● **EXERCISE PROMPT**: Line filter on the word "Computer": copy each matching line from the entries.

SOURCE MATERIAL: Begin

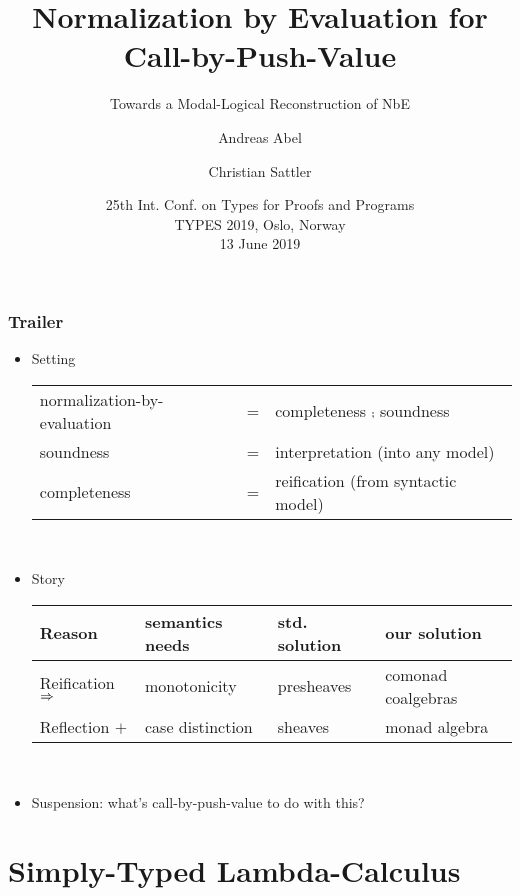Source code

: \documentclass[t,fleqn,usenames,dvipsnames]{beamer}
\title[NbE for CBPV]{Normalization by Evaluation for Call-by-Push-Value}
\subtitle{Towards a Modal-Logical Reconstruction of NbE}
\author[Abel]{
  Andreas Abel\inst{1}
  \and Christian Sattler\inst{2}
}
\institute[] %
{
  \inst{1}%
  Department of Computer Science and Engineering\\
  Chalmers and Gothenburg University, Sweden \\[1ex]
  \and
  \inst{2}%
  School of Computer Science\\
  University of Nottingham, UK \\[1ex]
}
\date[TYPES 2019] %
{ 25th Int. Conf. on Types for Proofs and Programs \\
  TYPES 2019, Oslo, Norway \\
  13 June 2019
}
\begin{document}
\maketitle



\begin{frame}%
\frametitle{Trailer}
\begin{itemize}
\item Setting \\[2ex]
    \begin{tabular}{@{}lcl@{}}
normalization-by-evaluation & = & completeness $\comp$ soundness \\
soundness & = & interpretation (into any model) \\
completeness & = & reification (from syntactic model) \\
    \end{tabular}
\\[1ex]

\item Story \\[2ex]
  \begin{tabular}{@{}llll@{}}
Reason & semantics needs & std. solution & our solution \\
\hline
Reification $\Rightarrow$ & monotonicity & presheaves & comonad coalgebras \\
Reflection  $+$   & case distinction & sheaves & monad algebra \\
  \end{tabular}
\\[1ex]

\item Suspension: what's call-by-push-value to do with this?
\end{itemize}
\end{frame}


\section{Simply-Typed Lambda-Calculus}

\end{document}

SOURCE MATERIAL: End

● **FINISHED TASK**:
  Department of Computer Science and Engineering\\
  School of Computer Science\\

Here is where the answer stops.